BEGIN Excerpted data
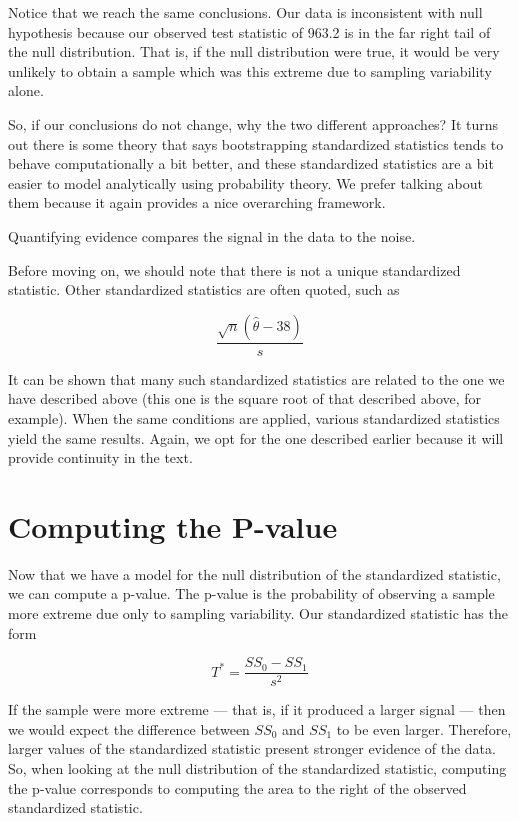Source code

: \documentclass[
]{book}
\theoremstyle{plain}
\theoremstyle{mydefn}
\theoremstyle{myexmpl}
\theoremstyle{remark}
\begin{document}
Notice that we reach the same conclusions. Our data is inconsistent with null hypothesis because our observed test statistic of 963.2 is in the far right tail of the null distribution. That is, if the null distribution were true, it would be very unlikely to obtain a sample which was this extreme due to sampling variability alone.

So, if our conclusions do not change, why the two different approaches? It turns out there is some theory that says bootstrapping standardized statistics tends to behave computationally a bit better, and these standardized statistics are a bit easier to model analytically using probability theory. We prefer talking about them because it again provides a nice overarching framework.

\begin{rmdkeyidea}
Quantifying evidence compares the signal in the data to the noise.
\end{rmdkeyidea}

Before moving on, we should note that there is not a unique standardized statistic. Other standardized statistics are often quoted, such as

\[\frac{\sqrt{n}\left(\widehat{\theta} - 38\right)}{s}\]

It can be shown that many such standardized statistics are related to the one we have described above (this one is the square root of that described above, for example). When the same conditions are applied, various standardized statistics yield the same results. Again, we opt for the one described earlier because it will provide continuity in the text.

\hypertarget{computing-the-p-value}{%
\section{Computing the P-value}\label{computing-the-p-value}}

Now that we have a model for the null distribution of the standardized statistic, we can compute a p-value. The p-value is the probability of observing a sample more extreme due only to sampling variability. Our standardized statistic has the form

\[T^* = \frac{SS_0 - SS_1}{s^2}\]

If the sample were more extreme --- that is, if it produced a larger signal --- then we would expect the difference between \(SS_0\) and \(SS_1\) to be even larger. Therefore, larger values of the standardized statistic present stronger evidence of the data. So, when looking at the null distribution of the standardized statistic, computing the p-value corresponds to computing the area to the right of the observed standardized statistic.
\end{document}

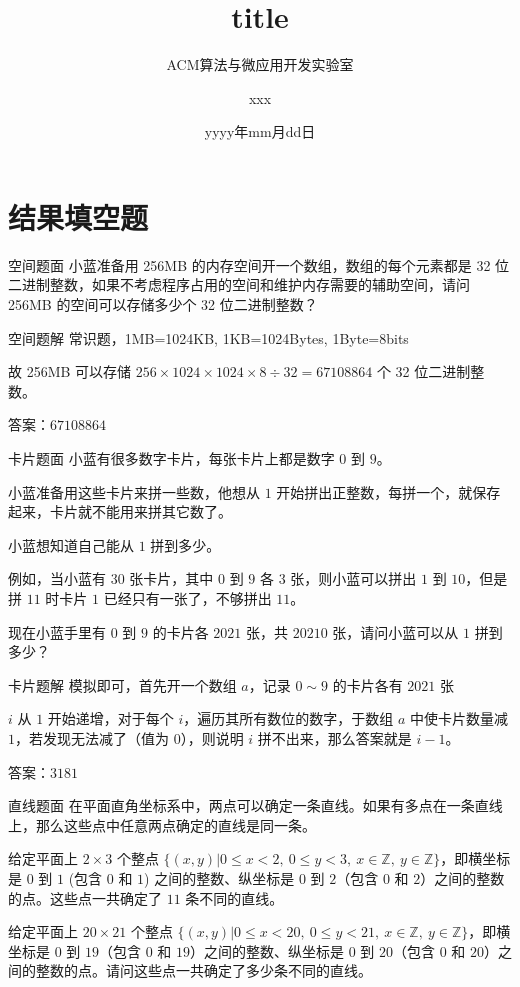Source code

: \documentclass{pptt}
\title{title}
\author{ACM算法与微应用开发实验室 \and xxx}
\date{yyyy年mm月dd日}
\begin{document}
\maketitle

\section{结果填空题}

\begin{frame}{空间}{题面}
    小蓝准备用 256MB 的内存空间开一个数组，数组的每个元素都是 32 位二进制整数，如果不考虑程序占用的空间和维护内存需要的辅助空间，请问 256MB 的空间可以存储多少个 32 位二进制整数？
\end{frame}

\begin{frame}{空间}{题解}
    常识题，1MB=1024KB, 1KB=1024Bytes, 1Byte=8bits

    故 256MB 可以存储 $256 \times 1024 \times 1024 \times 8 \div 32=67108864$ 个 32 位二进制整数。

    答案：$67108864$
\end{frame}

\begin{frame}{卡片}{题面}
    小蓝有很多数字卡片，每张卡片上都是数字 $0$ 到 $9$。

    小蓝准备用这些卡片来拼一些数，他想从 $1$ 开始拼出正整数，每拼一个，就保存起来，卡片就不能用来拼其它数了。

    小蓝想知道自己能从 $1$ 拼到多少。

    例如，当小蓝有 $30$ 张卡片，其中 $0$ 到 $9$ 各 $3$ 张，则小蓝可以拼出 $1$ 到 $10$，但是拼 $11$ 时卡片 $1$ 已经只有一张了，不够拼出 $11$。

    现在小蓝手里有 $0$ 到 $9$ 的卡片各 $2021$ 张，共 $20210$ 张，请问小蓝可以从 $1$ 拼到多少？
\end{frame}

\begin{frame}{卡片}{题解}
    模拟即可，首先开一个数组 $a$，记录 $0 \sim 9$ 的卡片各有 $2021$ 张

    $i$ 从 $1$ 开始递增，对于每个 $i$，遍历其所有数位的数字，于数组 $a$ 中使卡片数量减 $1$，若发现无法减了（值为 $0$），则说明 $i$ 拼不出来，那么答案就是 $i-1$。

    答案：$3181$
\end{frame}

\begin{frame}{直线}{题面}
    在平面直角坐标系中，两点可以确定一条直线。如果有多点在一条直线上，那么这些点中任意两点确定的直线是同一条。

    给定平面上 $2 \times 3$ 个整点 $\{(x,y)|0 \leq x < 2,~0 \leq y < 3,~x \in \mathbb{Z},~y \in \mathbb{Z}\}$，即横坐标是 $0$ 到 $1$ (包含 $0$ 和 $1$) 之间的整数、纵坐标是 $0$ 到 $2$（包含 $0$ 和 $2$）之间的整数的点。这些点一共确定了 $11$ 条不同的直线。

    给定平面上 $20 \times 21$ 个整点 $\{(x,y)|0 \leq x < 20,~0 \leq y < 21,~x \in \mathbb{Z},~y \in \mathbb{Z}\}$，即横坐标是 $0$ 到 $19$（包含 $0$ 和 $19$）之间的整数、纵坐标是 $0$ 到 $20$（包含 $0$ 和 $20$）之间的整数的点。请问这些点一共确定了多少条不同的直线。
\end{frame}
\end{document}
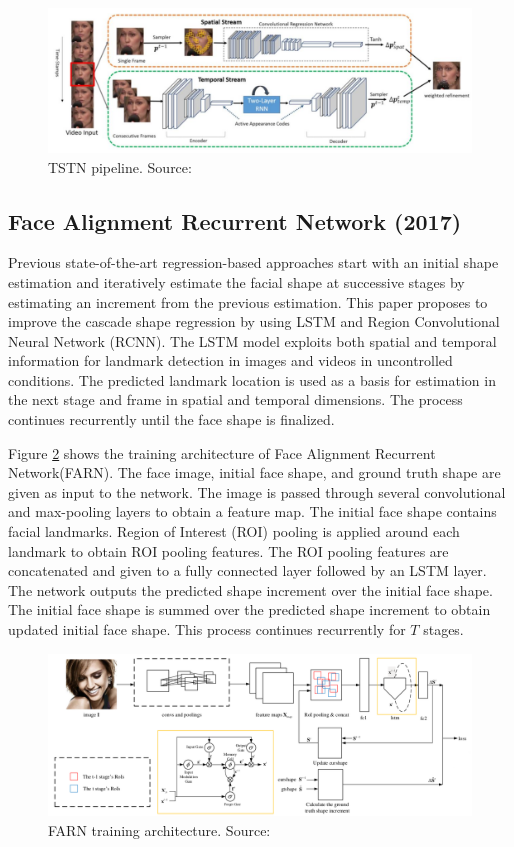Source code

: \documentclass{llncs}
\begin{document}
\begin{figure}
\centering
\includegraphics[scale=0.5]{Media/TSTN}
\caption{TSTN pipeline. Source:\cite{tstn}}
\label{TSTN}
\end{figure}

\subsection{Face Alignment Recurrent Network (2017) \cite{farn}}

Previous state-of-the-art regression-based approaches start with an initial shape estimation and iteratively estimate the facial shape at successive stages by estimating an increment from the previous estimation. This paper proposes to improve the cascade shape regression by using LSTM and Region Convolutional Neural Network (RCNN). The LSTM model exploits both spatial and temporal information for landmark detection in images and videos in uncontrolled conditions. The predicted landmark location is used as a basis for estimation in the next stage and frame in spatial and temporal dimensions. The process continues recurrently until the face shape is finalized. 

Figure \ref{farn_training} shows the training architecture of Face Alignment Recurrent Network(FARN). The face image, initial face shape, and ground truth shape are given as input to the network. The image is passed through several convolutional and max-pooling layers to obtain a feature map. The initial face shape contains facial landmarks. Region of Interest (ROI) pooling is applied around each landmark to obtain ROI pooling features. The ROI pooling features are concatenated and given to a fully connected layer followed by an LSTM layer. The network outputs the predicted shape increment over the initial face shape. The initial face shape is summed over the predicted shape increment to obtain updated initial face shape. This process continues recurrently for $T$ stages.

\begin{figure}
\centering
\includegraphics[scale=0.3]{Media/farn_training2}
\caption{FARN training architecture. Source:\cite{farn}}
\label{farn_training}
\end{figure}
\end{document}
END Excerpted data
What this task involves: Your job is to copy out every line from the records above that has the word "mathbb".

Task response:
    给定平面上 $2 \times 3$ 个整点 $\{(x,y)|0 \leq x < 2,~0 \leq y < 3,~x \in \mathbb{Z},~y \in \mathbb{Z}\}$，即横坐标是 $0$ 到 $1$ (包含 $0$ 和 $1$) 之间的整数、纵坐标是 $0$ 到 $2$（包含 $0$ 和 $2$）之间的整数的点。这些点一共确定了 $11$ 条不同的直线。
    给定平面上 $20 \times 21$ 个整点 $\{(x,y)|0 \leq x < 20,~0 \leq y < 21,~x \in \mathbb{Z},~y \in \mathbb{Z}\}$，即横坐标是 $0$ 到 $19$（包含 $0$ 和 $19$）之间的整数、纵坐标是 $0$ 到 $20$（包含 $0$ 和 $20$）之间的整数的点。请问这些点一共确定了多少条不同的直线。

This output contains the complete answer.